In my previous post, I had assumed that Sir Robert de Benhale had obtained the manor of Benhall, Suffolk previously held by Sir Guy de Ferre following his lawsuit in 1353 against Robert de Ufford, Earl of Suffolk. I was following Mr. Buckler's statement that Sir Robert de Benhale had owned the manor of Benhall, Suffolk, previous to the gift of this manor by Michael de la Pole in 1405-6 to the master and chaplains of a chantry in the church of Wingfield, Suffolk.

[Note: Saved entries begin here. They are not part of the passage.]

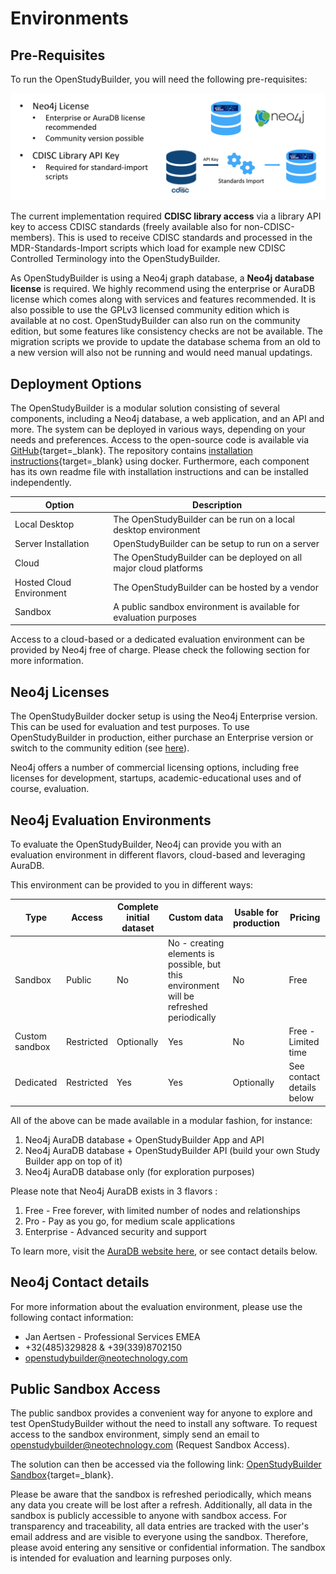 # Environments

## Pre-Requisites

To run the OpenStudyBuilder, you will need the following pre-requisites:

![OpenStudyBuilder Pre-requisites (Neo4j and a CDISC Library API Key)](./img/info_environment_01.png)

The current implementation required **CDISC library access** via a library API key to access CDISC standards (freely available also for non-CDISC-members). This is used to receive CDISC standards and processed in the MDR-Standards-Import scripts which load for example new CDISC Controlled Terminology into the OpenStudyBuilder.

As OpenStudyBuilder is using a Neo4j graph database, a **Neo4j database license** is required. We highly recommend using the enterprise or AuraDB license which comes along with services and features recommended. It is also possible to use the GPLv3 licensed community edition which is available at no cost. OpenStudyBuilder can also run on the community edition, but some features like consistency checks are not be available. The migration scripts we provide to update the database schema from an old to a new version will also not be running and would need manual updatings.

## Deployment Options

The OpenStudyBuilder is a modular solution consisting of several components, including a Neo4j database, a web application, and an API and more. The system can be deployed in various ways, depending on your needs and preferences. Access to the open-source code is available via [GitHub](https://github.com/NovoNordisk-OpenSource/openstudybuilder-solution){target=_blank}. The repository contains [installation instructions](https://github.com/NovoNordisk-OpenSource/openstudybuilder-solution/blob/main/README.md){target=_blank} using docker. Furthermore, each component has its own readme file with installation instructions and can be installed independently.

Option | Description
--|--
Local Desktop | The OpenStudyBuilder can be run on a local desktop environment
Server Installation | OpenStudyBuilder can be setup to run on a server
Cloud | The OpenStudyBuilder can be deployed on all major cloud platforms
Hosted Cloud Environment | The OpenStudyBuilder can be hosted by a vendor
Sandbox | A public sandbox environment is available for evaluation purposes

Access to a cloud-based or a dedicated evaluation environment can be provided by Neo4j free of charge. Please check the following section for more information.

## Neo4j Licenses

The OpenStudyBuilder docker setup is using the Neo4j Enterprise version. This can be used for evaluation and test purposes. To use OpenStudyBuilder in production, either purchase an Enterprise version or switch to the community edition (see [here](./info_osb_hub.md#neo4j-community-edition)).

Neo4j offers a number of commercial licensing options, including free licenses for development, startups, academic-educational uses and of course, evaluation.

## Neo4j Evaluation Environments

To evaluate the OpenStudyBuilder, Neo4j can provide you with an evaluation environment in different flavors, cloud-based and leveraging AuraDB.

This environment can be provided to you in different ways:

Type | Access | Complete initial dataset | Custom data | Usable for production | Pricing
--|--|--|--|--|--
Sandbox | Public | No | No - creating elements is possible, but this environment will be refreshed periodically | No | Free
Custom sandbox | Restricted | Optionally | Yes | No | Free - Limited time
Dedicated | Restricted | Yes | Yes | Optionally | See contact details below

All of the above can be made available in a modular fashion, for instance:

1. Neo4j AuraDB database + OpenStudyBuilder App and API
2. Neo4j AuraDB database + OpenStudyBuilder API (build your own Study Builder app on top of it)
3. Neo4j AuraDB database only (for exploration purposes)

Please note that Neo4j AuraDB exists in 3 flavors :

1. Free - Free forever, with limited number of nodes and relationships
2. Pro - Pay as you go, for medium scale applications
3. Enterprise - Advanced security and support

To learn more, visit the [AuraDB website here](https://neo4j.com/cloud/platform/aura-graph-database/), or see contact details below.

## Neo4j Contact details

For more information about the evaluation environment, please use the following contact information:

- Jan Aertsen - Professional Services EMEA
- +32(485)329828 & +39(339)8702150
- <a href="mailto:openstudybuilder@neotechnology.com">openstudybuilder@neotechnology.com</a>

## Public Sandbox Access

The public sandbox provides a convenient way for anyone to explore and test OpenStudyBuilder without the need to install any software. To request access to the sandbox environment, simply send an email to <a href="mailto:openstudybuilder@neotechnology.com?subject=Request%20Sandbox%20Access">openstudybuilder@neotechnology.com (Request Sandbox Access)</a>. 

The solution can then be accessed via the following link: [OpenStudyBuilder Sandbox](https://openstudybuilder.northeurope.cloudapp.azure.com/){target=_blank}.

Please be aware that the sandbox is refreshed periodically, which means any data you create will be lost after a refresh. Additionally, all data in the sandbox is publicly accessible to anyone with sandbox access. For transparency and traceability, all data entries are tracked with the user's email address and are visible to everyone using the sandbox. Therefore, please avoid entering any sensitive or confidential information. The sandbox is intended for evaluation and learning purposes only.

Copinger, Manors of Suffolk 5 (1909): 100-102, 106 includes histories of the two adjacent manors, Benhall, Suffolk and Benhall St. Robert, Suffolk. This material may be found at the following weblink:

http://babel.hathitrust.org/cgi/pt?id=njp.32101079831887;view=1up;seq=116

Copinger makes it clear that Sir Robert de Benhale held only the manor of Benhall St. Robert, Suffolk (not Benhall Sir Robert). This is the manor which was granted in 1292 to an earlier Robert de Benhale, king's clerk. Copinger further states that Benhall St. Robert, Suffolk is the manor which was granted by Michael de la Pole to the master and chaplains of a chantry in the church of Wingfield, Suffolk.

It is apparent now that Sir Robert de Benhale never had the manor of Benhall, Suffolk which was held earlier by Sir Guy de Ferre. Thus Bothwell, Edward III and the English Peerage (2004): 119 is correct that the lawsuit by Sir Robert de Benhale and his wife, Eve, in 1353 for the Ferre manor was unsuccessful.

One last thing. Copinger gives the following arms for the Benhale family:

"Arg, a cross flory Gu. over it a bend Az. frimbriated Or, charged with a fillet."